The New York Times reports that Columbia University has succeeded in its efforts to get New York City to declare a portion of Manhattanville "blighted" so that the area can potentially be condemned and transferred to the university in order to facilitate its expansion plans [HT: VC reader Michael Pitkowsky]. Once an area is declared blighted, all the property there can be condemned by the government at any time, for as long as the blight designation lasts (which can be many decades). I have previously criticized Columbia's efforts to use the threat of eminent domain to acquire this property (see here for the most recent post and links to earlier ones).
Although the Manhattanville area isn't one of New York City's most prosperous, it is clearly not blighted in the layperson's sense of the term (see here for a photo). Such blight as might exist on the area is actually on property already owned by Columbia, and thus within the University's power to alleviate without acquiring additional land. However, New York law, like that of many other states, defines "blight" so broadly that almost any neighborhood can be declared blighted and then taken by eminent domain and transferred to politically influential interest groups. Obviously, Columbia University has a lot of political clout in New York. As the Times article suggests, it is probably no accident that the firm that conducted the official study that found the area to be blighted also does consulting work for the University itself.
Unfortunately, this situation is just one small example of the much broader problem of the use of expansive definitions of "blight" to facilitate condemnation of property coveted by the politically powerful. As a result of the backlash against the Supreme Court's decision in Kelo v. City of New London, some 42 states have enacted laws that purport to limit takings. However, as I explain in this article (pp. 17-24), at least 16 of these new laws still define blight so broadly that virtually any property can be declared "blighted" and condemned.
New York is one of the eight states that has not passed any eminent domain reform legislation at all since Kelo, although new governor David Paterson has said that such legislation is needed. So far, however, Paterson hasn't done much on the issue since becoming governor earlier this year.

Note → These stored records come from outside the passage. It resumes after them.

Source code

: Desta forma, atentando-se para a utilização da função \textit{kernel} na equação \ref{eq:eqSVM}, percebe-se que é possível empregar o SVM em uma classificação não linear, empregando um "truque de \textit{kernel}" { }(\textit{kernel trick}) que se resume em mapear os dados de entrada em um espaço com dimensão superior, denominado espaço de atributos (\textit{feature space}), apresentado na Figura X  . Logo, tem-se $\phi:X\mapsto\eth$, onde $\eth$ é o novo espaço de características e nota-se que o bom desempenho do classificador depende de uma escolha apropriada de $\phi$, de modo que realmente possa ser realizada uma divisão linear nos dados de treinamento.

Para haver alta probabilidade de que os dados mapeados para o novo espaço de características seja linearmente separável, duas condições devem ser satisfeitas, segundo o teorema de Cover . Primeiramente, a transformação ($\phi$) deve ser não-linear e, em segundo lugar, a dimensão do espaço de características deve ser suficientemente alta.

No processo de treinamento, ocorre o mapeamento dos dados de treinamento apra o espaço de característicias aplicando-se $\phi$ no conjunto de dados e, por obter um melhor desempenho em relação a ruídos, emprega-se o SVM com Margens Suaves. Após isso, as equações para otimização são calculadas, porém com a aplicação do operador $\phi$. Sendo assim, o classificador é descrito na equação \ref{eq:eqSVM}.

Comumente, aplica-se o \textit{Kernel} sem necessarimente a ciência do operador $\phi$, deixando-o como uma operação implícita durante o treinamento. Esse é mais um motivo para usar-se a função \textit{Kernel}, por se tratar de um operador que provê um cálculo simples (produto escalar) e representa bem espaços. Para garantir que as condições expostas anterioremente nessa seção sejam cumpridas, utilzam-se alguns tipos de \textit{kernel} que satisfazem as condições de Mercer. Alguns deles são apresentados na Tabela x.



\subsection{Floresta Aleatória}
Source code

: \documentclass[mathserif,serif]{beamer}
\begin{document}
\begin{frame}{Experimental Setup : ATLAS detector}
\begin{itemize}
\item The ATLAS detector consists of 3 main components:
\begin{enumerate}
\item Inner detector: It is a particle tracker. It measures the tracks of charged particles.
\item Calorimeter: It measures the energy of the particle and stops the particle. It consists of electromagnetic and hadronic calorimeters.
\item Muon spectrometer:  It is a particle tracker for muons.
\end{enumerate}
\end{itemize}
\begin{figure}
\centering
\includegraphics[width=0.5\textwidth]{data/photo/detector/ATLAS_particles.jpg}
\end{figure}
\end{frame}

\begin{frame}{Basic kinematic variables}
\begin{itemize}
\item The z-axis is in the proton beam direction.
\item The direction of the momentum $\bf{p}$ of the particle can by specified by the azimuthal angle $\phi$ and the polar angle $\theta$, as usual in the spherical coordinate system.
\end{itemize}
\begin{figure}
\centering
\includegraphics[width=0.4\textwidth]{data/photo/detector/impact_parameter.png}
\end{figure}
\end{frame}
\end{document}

UPDATE: I criticized Columbia's arguments that the use of eminent domain in this cae will benefit the city in my original 2006 post on this issue. The bottom line is that if Columbia's planned uses for the property are truly more valuable than those of the current owners, the University should be able to get them to sell voluntarily. Indeed, their refusal to do so is a strong sign that they value the property more than Columbia does. For a more detailed exposition of the reasons why genuinely beneficial private development projects rarely if ever need to use eminent domain, see Part I of my 2007 Supreme Court Economic Review article, and this excellent article by Daniel Kelly.
UPDATE #2: Commenter Edward Hoffman points out that the photo linked in the original post includes a larger area than the one Columbia wants to expand into and notes that Columbia University's own website on the project contains more narrowly focused photos. Having actually been to this area, I think that Columbia has picked some of the least attractive buildings in the area to feature in its website (which, after all, is intended to defend its project). But even these far from flattering pictures don't prove the existence of blight in the lay sense of the term: severe dilapidation, threats to public health, and the like. What they show is a neighborhood with some esthetically unattractive buildings and infrastructure.